14 June 2011 The Roma community in Europe and victims of caste systems in Africa, Asia and the Middle East are continuously subjected to deep-rooted discrimination, prejudice and intolerance, and deserve protection from those violations, the United Nations independent expert on racism stressed today.
“All victims should receive the same attention and protection, and all forms of racism and discrimination should be addressed with the same emphasis and determination,” said Githu Muigai, the UN Special Rapporteur on Racism.
“It is essential to avoid establishing any hierarchy among the different manifestations of discrimination, even if they may vary in nature and degree depending on the historical, geographical and cultural contexts,” said Mr. Muigai as he presented his latest report to the UN Human Rights Council in Geneva.
On the Roma community, Mr. Muigai assessed racism, racial discrimination, xenophobia and related intolerance, particularly in Europe.
“While positive developments and good practices have been identified at the regional and national levels they have been insufficient,” he noted. “Important challenges remain that reveal grave and deep-rooted problems of racism, racial discrimination, xenophobia and related intolerance against Roma that need to be addressed in the most vigorous manner.”
He stressed that it is essential to develop a comprehensive approach based on stronger legal, political and institutional measures, taking into account the structural dimension of the problem, the interrelation between discrimination and socio-economic marginalization and political exclusion, as well as the situation of the most vulnerable Roma.
In his view, legislative measures should be adopted and complemented by key measures such as affirmative action to redress historical inequalities; training in human rights for State agents; and educational and awareness-raising measures to foster mutual understanding, respect and tolerance.
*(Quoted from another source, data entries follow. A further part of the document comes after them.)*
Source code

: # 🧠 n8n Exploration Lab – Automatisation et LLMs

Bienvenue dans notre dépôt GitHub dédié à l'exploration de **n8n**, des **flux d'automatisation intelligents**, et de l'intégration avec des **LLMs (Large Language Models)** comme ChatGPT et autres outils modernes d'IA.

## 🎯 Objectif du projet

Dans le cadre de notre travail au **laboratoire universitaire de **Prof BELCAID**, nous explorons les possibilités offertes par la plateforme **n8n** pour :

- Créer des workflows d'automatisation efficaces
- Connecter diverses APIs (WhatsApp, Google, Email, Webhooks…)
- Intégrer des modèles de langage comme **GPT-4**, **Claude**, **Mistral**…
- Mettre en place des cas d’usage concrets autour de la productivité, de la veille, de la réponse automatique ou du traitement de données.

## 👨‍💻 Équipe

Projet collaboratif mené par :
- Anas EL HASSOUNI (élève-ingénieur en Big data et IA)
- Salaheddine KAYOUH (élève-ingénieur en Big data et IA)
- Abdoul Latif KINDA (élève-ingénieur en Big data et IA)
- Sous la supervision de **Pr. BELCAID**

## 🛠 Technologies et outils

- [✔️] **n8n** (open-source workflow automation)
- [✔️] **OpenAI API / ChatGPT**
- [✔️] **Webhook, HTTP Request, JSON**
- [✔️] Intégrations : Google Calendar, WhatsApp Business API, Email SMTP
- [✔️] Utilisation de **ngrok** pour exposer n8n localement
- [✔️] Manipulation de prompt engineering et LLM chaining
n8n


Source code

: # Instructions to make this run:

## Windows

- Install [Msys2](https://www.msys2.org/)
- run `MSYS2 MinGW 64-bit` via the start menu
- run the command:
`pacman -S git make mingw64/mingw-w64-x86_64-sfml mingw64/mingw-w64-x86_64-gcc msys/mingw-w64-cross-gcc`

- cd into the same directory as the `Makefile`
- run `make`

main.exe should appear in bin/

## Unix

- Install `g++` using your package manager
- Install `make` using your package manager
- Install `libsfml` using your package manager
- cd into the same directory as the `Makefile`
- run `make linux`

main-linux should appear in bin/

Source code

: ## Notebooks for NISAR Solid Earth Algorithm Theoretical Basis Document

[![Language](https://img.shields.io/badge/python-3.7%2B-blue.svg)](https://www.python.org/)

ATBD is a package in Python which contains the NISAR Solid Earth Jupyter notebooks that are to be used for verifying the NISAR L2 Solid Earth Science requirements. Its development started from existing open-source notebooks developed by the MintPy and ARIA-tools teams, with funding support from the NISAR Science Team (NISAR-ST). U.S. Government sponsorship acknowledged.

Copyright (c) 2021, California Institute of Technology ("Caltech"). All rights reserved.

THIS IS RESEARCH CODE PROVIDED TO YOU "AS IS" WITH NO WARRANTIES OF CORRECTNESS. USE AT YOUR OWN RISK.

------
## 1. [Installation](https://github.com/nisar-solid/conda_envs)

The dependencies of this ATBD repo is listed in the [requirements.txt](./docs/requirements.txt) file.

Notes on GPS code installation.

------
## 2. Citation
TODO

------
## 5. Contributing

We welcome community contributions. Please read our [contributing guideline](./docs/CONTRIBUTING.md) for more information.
Mr. Muigai’s report also addressed discrimination based on work and descent in different regions.
“The vital first step is to recognize that discrimination on the grounds of descent constitutes a form of racial discrimination prohibited by the International Convention on the Elimination of All Forms of Racial Discrimination,” he says.
“However, certain governments have failed to implement effectively their obligations to protect against such discrimination, and have, in some instances, sidestepped the question of caste discrimination,” Mr. Muigai added.
He suggested that governments include information on the issue of discrimination based on caste and other analogous systems of inherited status in their reports to UN human rights bodies. He also called for the collection of disaggregated data, on a regular basis, to identify the number of people affected and design appropriate strategies to fight this kind of discrimination.
“Shortcomings do not stem only from governments and institutions but also from the population itself, including within communities considered of lower caste or status,” the independent expert noted.
In his view, any legal measure to outlaw discrimination should go “hand-in-hand with awareness-raising, with a special emphasis on the judiciary, police and civil service, to ensure effective implementation and enforcement of the law by the police and civil service to ensure access to justice and effective remedies for victims.”